# StencilDist¶

Usage

use StencilDist;

class Stencil

The Stencil distribution is a variant of the Block distribution that attempts to improve performance for stencil computations by reducing the amount of communication necessary during array accesses. From the user's perspective, it behaves very similarly to the Block distribution where reads, writes, and iteration are concerned.

This distribution reduces communication by creating read-only caches for elements adjacent to the block of elements owned by each locale. This documentation may refer to these cached regions as 'ghost cells' or 'fluff'. This approach can avoid many fine-grained GETs and PUTs when performing a stencil computation near the boundary of the current locale's chunk of array elements. The user must manually refresh these caches after writes by calling the updateFluff method. Otherwise, reading and writing array elements behaves the same as a Block-distributed array.

The indices are partitioned in the same way as the Block distribution.

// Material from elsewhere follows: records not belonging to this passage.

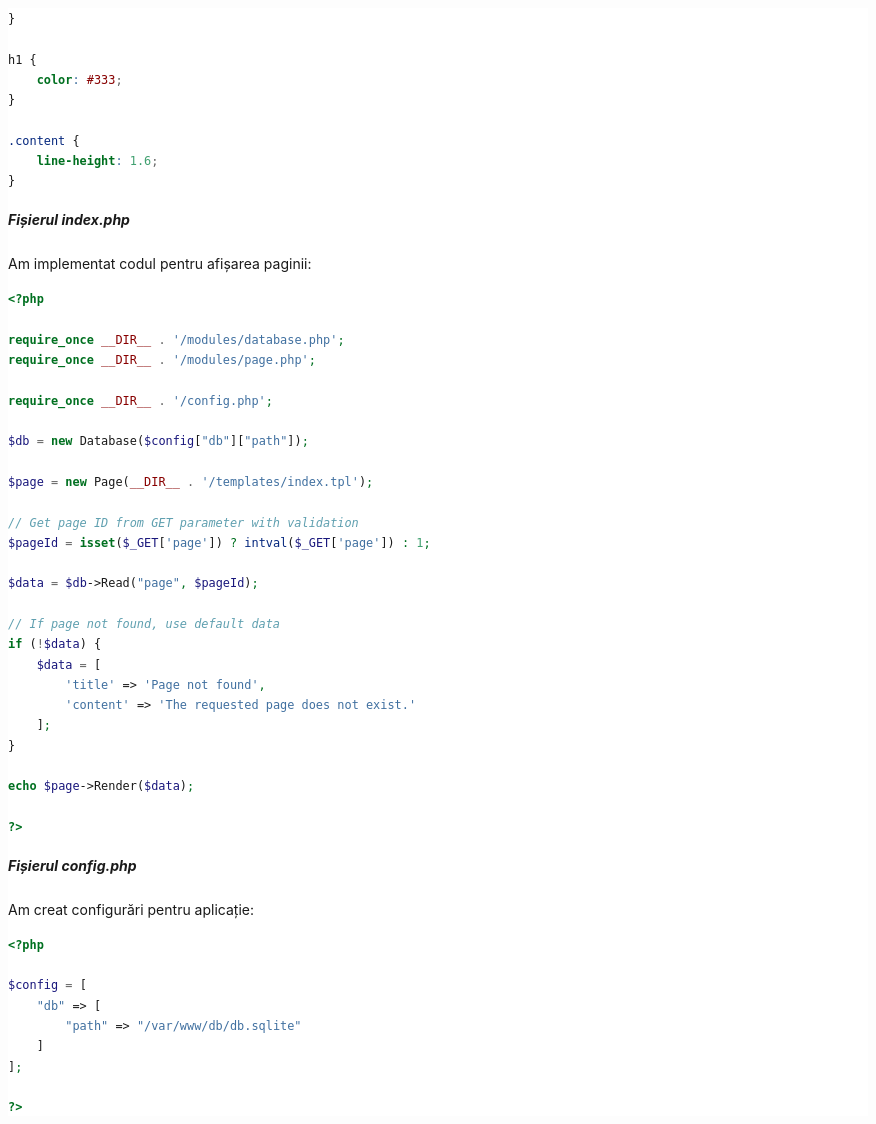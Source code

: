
 ```css
}

h1 {
    color: #333;
}

.content {
    line-height: 1.6;
}
```

##### Fișierul index.php
Am implementat codul pentru afișarea paginii:

```php
<?php

require_once __DIR__ . '/modules/database.php';
require_once __DIR__ . '/modules/page.php';

require_once __DIR__ . '/config.php';

$db = new Database($config["db"]["path"]);

$page = new Page(__DIR__ . '/templates/index.tpl');

// Get page ID from GET parameter with validation
$pageId = isset($_GET['page']) ? intval($_GET['page']) : 1;

$data = $db->Read("page", $pageId);

// If page not found, use default data
if (!$data) {
    $data = [
        'title' => 'Page not found',
        'content' => 'The requested page does not exist.'
    ];
}

echo $page->Render($data);

?>
```

##### Fișierul config.php
Am creat configurări pentru aplicație:

```php
<?php

$config = [
    "db" => [
        "path" => "/var/www/db/db.sqlite"
    ]
];

?>
```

The Stencil class constructor is defined as follows:

proc Stencil(
boundingBox: domain,
targetLocales: [] locale  = Locales,
dataParMinGranularity     = // value of  dataParMinGranularity      config const,
param rank                = boundingBox.rank,
type  idxType             = boundingBox.idxType,
fluff: rank*idxType       = makeZero(rank),
periodic: bool            = false)


The fluff argument indicates the requested number of cached elements in each dimension. If an element of fluff is greater than zero, the user can use indices outside of boundingBox to index into the array. If the domain is not strided, you can consider indices for dimension i to be:

boundingBox.dim(i).expand(fluff(i))


If the domain is strided:

const bb = boundingBox.dim(i);
bb.expand(fluff(i) * abs(bb.stride));


The same logic is used when determining the cached index set on each locale, except you can imagine boundingBox to be replaced with the returned value from localSubdomain.

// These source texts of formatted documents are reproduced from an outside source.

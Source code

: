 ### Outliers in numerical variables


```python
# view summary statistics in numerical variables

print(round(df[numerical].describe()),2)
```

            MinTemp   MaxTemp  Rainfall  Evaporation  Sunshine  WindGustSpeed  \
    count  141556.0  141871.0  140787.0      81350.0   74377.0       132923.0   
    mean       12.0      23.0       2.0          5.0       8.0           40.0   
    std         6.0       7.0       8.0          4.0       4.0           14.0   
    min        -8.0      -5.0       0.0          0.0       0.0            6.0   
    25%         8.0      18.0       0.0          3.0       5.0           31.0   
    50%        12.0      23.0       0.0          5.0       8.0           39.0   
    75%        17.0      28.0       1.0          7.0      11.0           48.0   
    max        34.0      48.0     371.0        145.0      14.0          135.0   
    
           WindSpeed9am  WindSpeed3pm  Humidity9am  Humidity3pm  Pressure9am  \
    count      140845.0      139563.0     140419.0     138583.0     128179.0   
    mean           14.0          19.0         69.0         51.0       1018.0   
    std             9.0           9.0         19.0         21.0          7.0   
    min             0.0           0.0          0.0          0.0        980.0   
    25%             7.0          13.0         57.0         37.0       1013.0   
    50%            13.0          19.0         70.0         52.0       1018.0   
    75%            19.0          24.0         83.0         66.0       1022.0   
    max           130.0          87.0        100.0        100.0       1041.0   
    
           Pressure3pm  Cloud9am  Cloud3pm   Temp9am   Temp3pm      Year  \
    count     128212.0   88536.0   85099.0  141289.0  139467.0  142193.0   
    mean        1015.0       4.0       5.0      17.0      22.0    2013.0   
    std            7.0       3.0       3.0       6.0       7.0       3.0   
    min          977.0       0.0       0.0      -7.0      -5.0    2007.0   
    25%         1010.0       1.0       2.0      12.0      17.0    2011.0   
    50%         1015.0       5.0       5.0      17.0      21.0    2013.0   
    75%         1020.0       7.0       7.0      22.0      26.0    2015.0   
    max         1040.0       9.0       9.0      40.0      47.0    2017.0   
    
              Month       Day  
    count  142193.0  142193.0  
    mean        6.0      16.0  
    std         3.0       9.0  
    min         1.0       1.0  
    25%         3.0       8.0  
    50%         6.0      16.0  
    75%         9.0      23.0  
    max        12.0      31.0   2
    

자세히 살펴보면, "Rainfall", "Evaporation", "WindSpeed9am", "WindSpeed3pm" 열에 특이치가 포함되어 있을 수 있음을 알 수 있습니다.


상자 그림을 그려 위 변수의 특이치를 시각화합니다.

The periodic argument indicates whether or not the stencil distribution should treat the array as a discrete chunk in a larger space. When enabled, the ghost cells outside of boundingBox will contain values as if the array was replicated on all sides of the space. When disabled, the outermost ghost cells will be initialized with the default value of the element's type. The periodic functionality is disabled by default.

Note

Note that this domain does not currently handle indices outside of the expanded bounding box, so a user must manually wrap periodic indices themselves.

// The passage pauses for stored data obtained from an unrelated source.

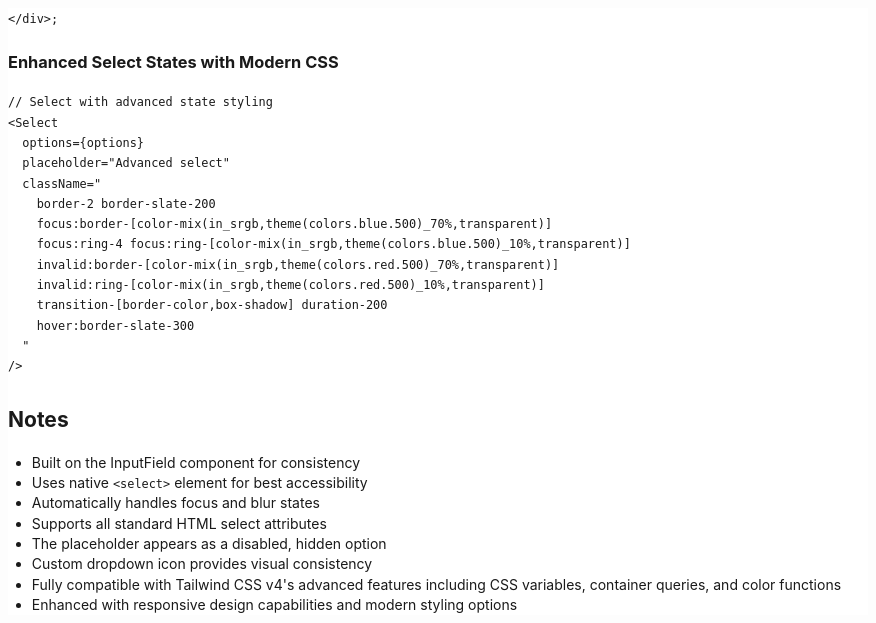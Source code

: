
 ```tsx
</div>;
```

### Enhanced Select States with Modern CSS

```tsx
// Select with advanced state styling
<Select
  options={options}
  placeholder="Advanced select"
  className="
    border-2 border-slate-200 
    focus:border-[color-mix(in_srgb,theme(colors.blue.500)_70%,transparent)]
    focus:ring-4 focus:ring-[color-mix(in_srgb,theme(colors.blue.500)_10%,transparent)]
    invalid:border-[color-mix(in_srgb,theme(colors.red.500)_70%,transparent)]
    invalid:ring-[color-mix(in_srgb,theme(colors.red.500)_10%,transparent)]
    transition-[border-color,box-shadow] duration-200
    hover:border-slate-300
  "
/>
```

## Notes

- Built on the InputField component for consistency
- Uses native `<select>` element for best accessibility
- Automatically handles focus and blur states
- Supports all standard HTML select attributes
- The placeholder appears as a disabled, hidden option
- Custom dropdown icon provides visual consistency
- Fully compatible with Tailwind CSS v4's advanced features including CSS variables, container queries, and color functions
- Enhanced with responsive design capabilities and modern styling options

Iterating directly over a Stencil-distributed domain or array will only yield indices and elements within the boundingBox.

Updating the Cached Elements

Once you have completed a series of writes to the array, you will need to call the updateFluff function to update the cached elements for each locale. Here is a simple example:

use StencilDist;

const Dom = {1..10, 1..10};
const Space = Dom dmapped Stencil(Dom, fluff=(1,1));
var A : [Space] int;

[(i,j) in Space] A[i,j] = i*10 + j;

// At this point, the ghost cell caches are out of date

A.updateFluff();

// ghost caches are now up-to-date


After updating, any read from the array should be up-to-date. The updateFluff function does not currently accept any arguments.

Reading and Writing to Array Elements

The Stencil distribution uses ghost cells as cached read-only values from other locales. When reading from a Stencil-distributed array, the distribution will attempt to read from the local ghost cache first. If the index is not within the cached index set of the current locale, then we default to a remote read from the locale on which the element is located.

Any write to array data will be applied to the actual element, the same as if you were using a Block-distributed array.

Modifying Exterior Ghost Cells

Updating the outermost ghost cells can be useful when working with a periodic stencil-distributed array. If your array contains position information, you may want to modify the ghost cells to 'wrap' around the physical space correctly.

You can currently do this with the boundaries() iterator on a stencil-distributed array. This iterator yields a tuple where the first component is the ghost cell element to be modified, and the second component is a tuple indicating the side on which this ghost cell lives. This direction tuple will contain values in the range -1..1.

The release benchmark 'miniMD' contains an example of how one might use this iterator.

Warning

There is a known issue with this iterator where the program will fail to compile if the array element is not an array or a class.